Try that and tell us what you get. You should also try calculating the number of ways that the three 1's can be arranged in a set of 5 - the answer should be the same! I would also suggest that you try writing out all the combinations by hand (don't forget to include all the cases where the 2's aren't together) and see if it all agrees.
 833student Posts: 9, Reputation: 1 New Member #12 Jul 2, 2012, 09:01 AM
Quote:
 Originally Posted by ebaines You're missing quite a few combinations for the 1,1,1,2,2 set: such as 1,1,2,1,2. Don't forget that the 2's don't have to be next to each other. Yes, there is a formula for calculating this: for the 1,1,1,2,2 set you can calculate the number of ways that the two 2's can be arranged in a set of using using combinations C(5,2), where $ C(a,b)= \frac {a!}{b!(a-b)!}$ Try that and tell us what you get. You should also try calculating the number of ways that the three 1's can be arranged in a set of 5 - the answer should be the same! I would also suggest that you try writing out all the combinations by hand (don't forget to include all the cases where the 2's aren't together) and see if it all agrees.
so would it be 5C2= 10 for the 2's and 5C1= 5 for the 1's and 5C4=5 for the 4's and then add together?
 ebaines Posts: 10,033, Reputation: 5529 Expert #13 Jul 2, 2012, 09:06 AM
Getting close. Both 5C2 and 5C3 = 10, which both are the number of ways that 1,1,1,2,2 can be arranged - so you only need one of them. And ether 5C1 or 5C4 =5 gives the number of ways that 4,1,1,1,1 can be arranged. So all you need is to add together 5C2 + 5C1. Again - I suggest you write out all combinations to see if it's correct.
 833student Posts: 9, Reputation: 1 New Member #14 Jul 2, 2012, 11:47 AM
so the answer would be 15. What if i changed it to be 4 fair dice with a product of 12? The numbers involved are
3*2*2*1
3*4*1*1
2*6*1*1
would the combination formula be as follows?
4C3+4C2=10?
 ebaines Posts: 10,033, Reputation: 5529 Expert #15 Jul 2, 2012, 11:59 AM
No. The problem is that once you try to address how three different outcomes can be arranged it's a bit more complicated. For example: the set 3, 2, 2, 1 can be arranged as follows:

3,2,2,1
3,2,1,2
3,1,2,2
2,3,2,1
2,3,1,2
2,2,3,1
2,2,1,3
2,1,3,2
2,1,2,3
1,2,2,3
1,2,3,2
1,3,2,2

That's 12 possible ways, which is not the same as 4C2 or 4C3. If you repeat this for sets 3,4,1,1 and 2,6,1,1 you'll see that each of these has 12 possible arrangements. So that's a total of 36 possible "winning" combinations of rolls out of 6^4.
 833student Posts: 9, Reputation: 1 New Member #16 Jul 2, 2012, 12:20 PM
so what would be an equation to use instead of writing everything out?
 ebaines Posts: 10,033, Reputation: 5529 Expert #17 Jul 2, 2012, 12:32 PM
There's no single equation. But there are a couple of different ways to think it through.

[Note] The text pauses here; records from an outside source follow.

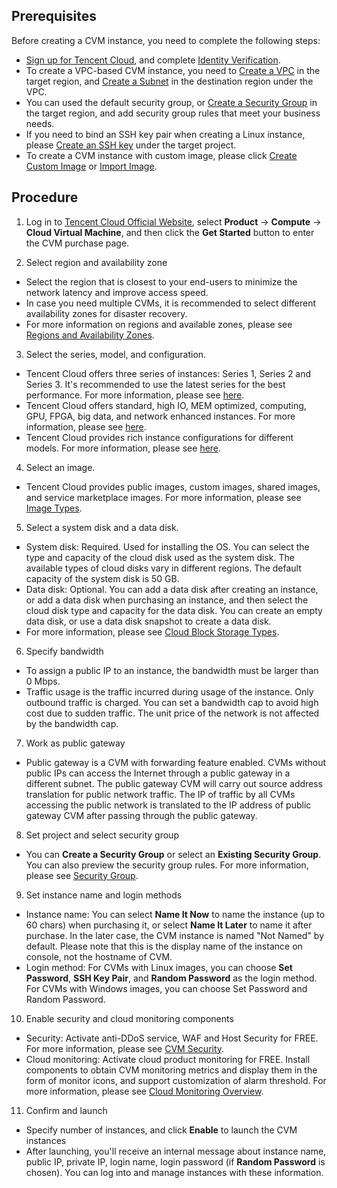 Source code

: ## Prerequisites
Before creating a CVM instance, you need to complete the following steps:

- [Sign up for Tencent Cloud](https://intl.cloud.tencent.com/document/product/213/6090), and complete [Identity Verification](https://cloud.tencent.com/document/product/378/3629).
- To create a VPC-based CVM instance, you need to [Create a VPC](https://intl.cloud.tencent.com/document/product/215/8113) in the target region, and [Create a Subnet](https://intl.cloud.tencent.com/document/product/215/8114) in the destination region under the VPC. 
- You can used the default security group, or [Create a Security Group](https://intl.cloud.tencent.com/document/product/213/18197#creating-a-security-group) in the target region, and add security group rules that meet your business needs.
- If you need to bind an SSH key pair when creating a Linux instance, please [Create an SSH key](https://intl.cloud.tencent.com/document/product/213/16691#creating-an-ssh-key) under the target project.
- To create a CVM instance with custom image, please click [Create Custom Image](https://intl.cloud.tencent.com/document/product/213/4942) or [Import Image](https://intl.cloud.tencent.com/document/product/213/4945).



## Procedure
1) Log in to [Tencent Cloud Official Website](https://intl.cloud.tencent.com), select **Product** -> **Compute** -> **Cloud Virtual Machine**, and then click the **Get Started** button to enter the CVM purchase page.

2) Select region and availability zone

- Select the region that is closest to your end-users to minimize the network latency and improve access speed.
- In case you need multiple CVMs, it is recommended to select different availability zones for disaster recovery.
- For more information on regions and available zones, please see [Regions and Availability Zones](https://intl.cloud.tencent.com/document/product/213/6091).

3) Select the series, model, and configuration.

- Tencent Cloud offers three series of instances: Series 1, Series 2 and Series 3. It's recommended to use the latest series for the best performance. For more information, please see [here](https://intl.cloud.tencent.com/document/product/213/11518#S).
- Tencent Cloud offers standard, high IO, MEM optimized, computing, GPU, FPGA, big data, and network enhanced instances. For more information, please see [here](https://intl.cloud.tencent.com/document/product/213/11518#M).
- Tencent Cloud provides rich instance configurations for different models. For more information, please see [here](https://intl.cloud.tencent.com/document/product/213/11518).

4) Select an image.

- Tencent Cloud provides public images, custom images, shared images, and service marketplace images. For more information, please see [Image Types](https://intl.cloud.tencent.com/document/product/213/4941).

5) Select a system disk and a data disk.

- System disk: Required. Used for installing the OS. You can select the type and capacity of the cloud disk used as the system disk. The available types of cloud disks vary in different regions. The default capacity of the system disk is 50 GB.
- Data disk: Optional. You can add a data disk after creating an instance, or add a data disk when purchasing an instance, and then select the cloud disk type and capacity for the data disk. You can create an empty data disk, or use a data disk snapshot to create a data disk.
- For more information, please see [Cloud Block Storage Types](https://intl.cloud.tencent.com/document/product/213/4952).

6) Specify bandwidth

- To assign a public IP to an instance, the bandwidth must be larger than 0 Mbps.
- Traffic usage is the traffic incurred during usage of the instance. Only outbound traffic is charged. You can set a bandwidth cap to avoid high cost due to sudden traffic. The unit price of the network is not affected by the bandwidth cap. 


7) Work as public gateway
- Public gateway is a CVM with forwarding feature enabled. CVMs without public IPs can access the Internet through a public gateway in a different subnet. The public gateway CVM will carry out source address translation for public network traffic. The IP of traffic by all CVMs accessing the public network is translated to the IP address of public gateway CVM after passing through the public gateway.


8) Set project and select security group
- You can **Create a Security Group** or select an **Existing Security Group**. You can also preview the security group rules. For more information, please see [Security Group](https://intl.cloud.tencent.com/document/product/213/12452).


9) Set instance name and login methods

- Instance name: You can select **Name It Now** to name the instance (up to 60 chars) when purchasing it, or select **Name It Later** to name it after purchase. In the later case, the CVM instance is named "Not Named" by default. Please note that this is the display name of the instance on console, not the hostname of CVM.
- Login method: For CVMs with Linux images, you can choose **Set Password**, **SSH Key Pair**, and **Random Password** as the login method. For CVMs with Windows images, you can choose Set Password and Random Password.



10) Enable security and cloud monitoring components

- Security: Activate anti-DDoS service, WAF and Host Security for FREE. For more information, please see [CVM Security](https://intl.cloud.tencent.com/document/product/296/2221).
- Cloud monitoring: Activate cloud product monitoring for FREE. Install components to obtain CVM monitoring metrics and display them in the form of monitor icons, and support customization of alarm threshold. For more information, please see [Cloud Monitoring Overview](https://cloud.tencent.com/document/product/248/13466).

11) Confirm and launch

- Specify number of instances, and click **Enable** to launch the CVM instances
- After launching, you'll receive an internal message about instance name, public IP, private IP, login name, login password (if **Random Password** is chosen). You can log into and manage instances with these information.





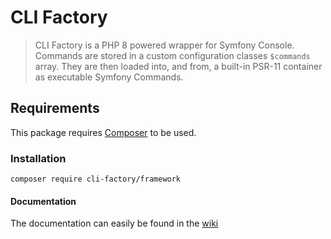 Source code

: # CLI Factory

> CLI Factory is a PHP 8 powered wrapper for Symfony Console. Commands are stored in a custom
> configuration classes `$commands` array. They are then loaded into, and from, a built-in PSR-11
> container as executable Symfony Commands.

## Requirements

This package requires [Composer](https://getcomposer.org) to be used.

### Installation

`composer require cli-factory/framework`

#### Documentation
The documentation can easily be found in the [wiki](https://github.com/CLIFactory/framework/wiki) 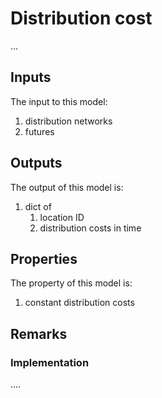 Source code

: # Distribution cost

...

## Inputs
The input to this model:

1. distribution networks 
2. futures

## Outputs
The output of this model is:

1. dict of 
    1. location ID
    1. distribution costs in time

## Properties
The property of this model is:

1. constant distribution costs


## Remarks

### Implementation

.... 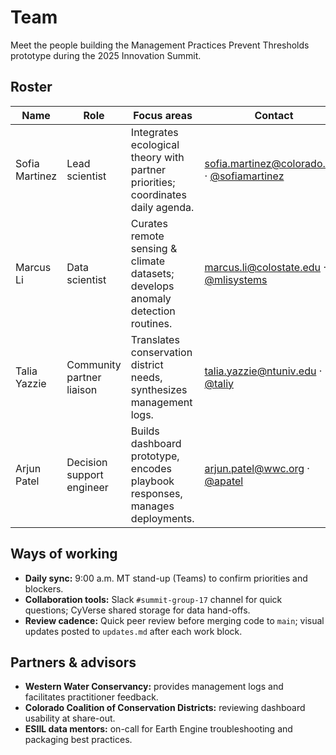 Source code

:# Team

Meet the people building the Management Practices Prevent Thresholds prototype during the 2025 Innovation Summit.

## Roster
| Name | Role | Focus areas | Contact |
|------|------|-------------|---------|
| Sofia Martinez | Lead scientist | Integrates ecological theory with partner priorities; coordinates daily agenda. | sofia.martinez@colorado.edu · [@sofiamartinez](https://github.com/sofiamartinez) |
| Marcus Li | Data scientist | Curates remote sensing & climate datasets; develops anomaly detection routines. | marcus.li@colostate.edu · [@mlisystems](https://github.com/mlisystems) |
| Talia Yazzie | Community partner liaison | Translates conservation district needs, synthesizes management logs. | talia.yazzie@ntuniv.edu · [@taliy](https://github.com/taliy) |
| Arjun Patel | Decision support engineer | Builds dashboard prototype, encodes playbook responses, manages deployments. | arjun.patel@wwc.org · [@apatel](https://github.com/apatel) |

## Ways of working
- **Daily sync:** 9:00 a.m. MT stand-up (Teams) to confirm priorities and blockers.
- **Collaboration tools:** Slack `#summit-group-17` channel for quick questions; CyVerse shared storage for data hand-offs.
- **Review cadence:** Quick peer review before merging code to `main`; visual updates posted to `updates.md` after each work block.

## Partners & advisors
- **Western Water Conservancy:** provides management logs and facilitates practitioner feedback.
- **Colorado Coalition of Conservation Districts:** reviewing dashboard usability at share-out.
- **ESIIL data mentors:** on-call for Earth Engine troubleshooting and packaging best practices.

Given a set (a, b, c, c) where one element is repeated (the 'c') and the others occur once:

1. Consider what happens if the sequence starts with 'a' - that leaves one b and two c's for the last three positions, so there are 3C1 = 3 ways the b and c's could be arranged.
2. Same thing if the sequence starts with 'b' - there are 3 ways that the remaining a and 2 c's can be arranged.
3. Suppose the series starts with a 'c' - that leaves one a, one b and one c. There are 3! = 6 ways they can be arranged.

So the total is 3 + 3 + 6 = 12.

Another way to approach this is to consider that these 4 could be arranged with the a in one of 4 places (either first, second, third or fourth in sequence), which leaves any one of three places that the b could be. The c's then just fill in whatever is left. So the total number of ways to arrange (a,b,c,,c) is 4 x 3 = 12. Or alternatively you could think of the two c's as distinct items - let's call them c1 and c2. The number of ways that a, b, c1, and c2 can be arranged is 4! = 24. Now since in fact c1=c2 you have to divide by 2! to take into account the duplicate c's, So 24/2 = 12. This same approach can be used if there are more c's - for example the number of ways that (a, b, c, c, c) can be arranged is 5!/3! = 20. It's also a handy technique if there are multiple a's and/or b's as well - for example the set (a,a,b,b,b,c,c,c,c,) can be arranged in 9!/(2! x 3! x 4!) = 1260 ways.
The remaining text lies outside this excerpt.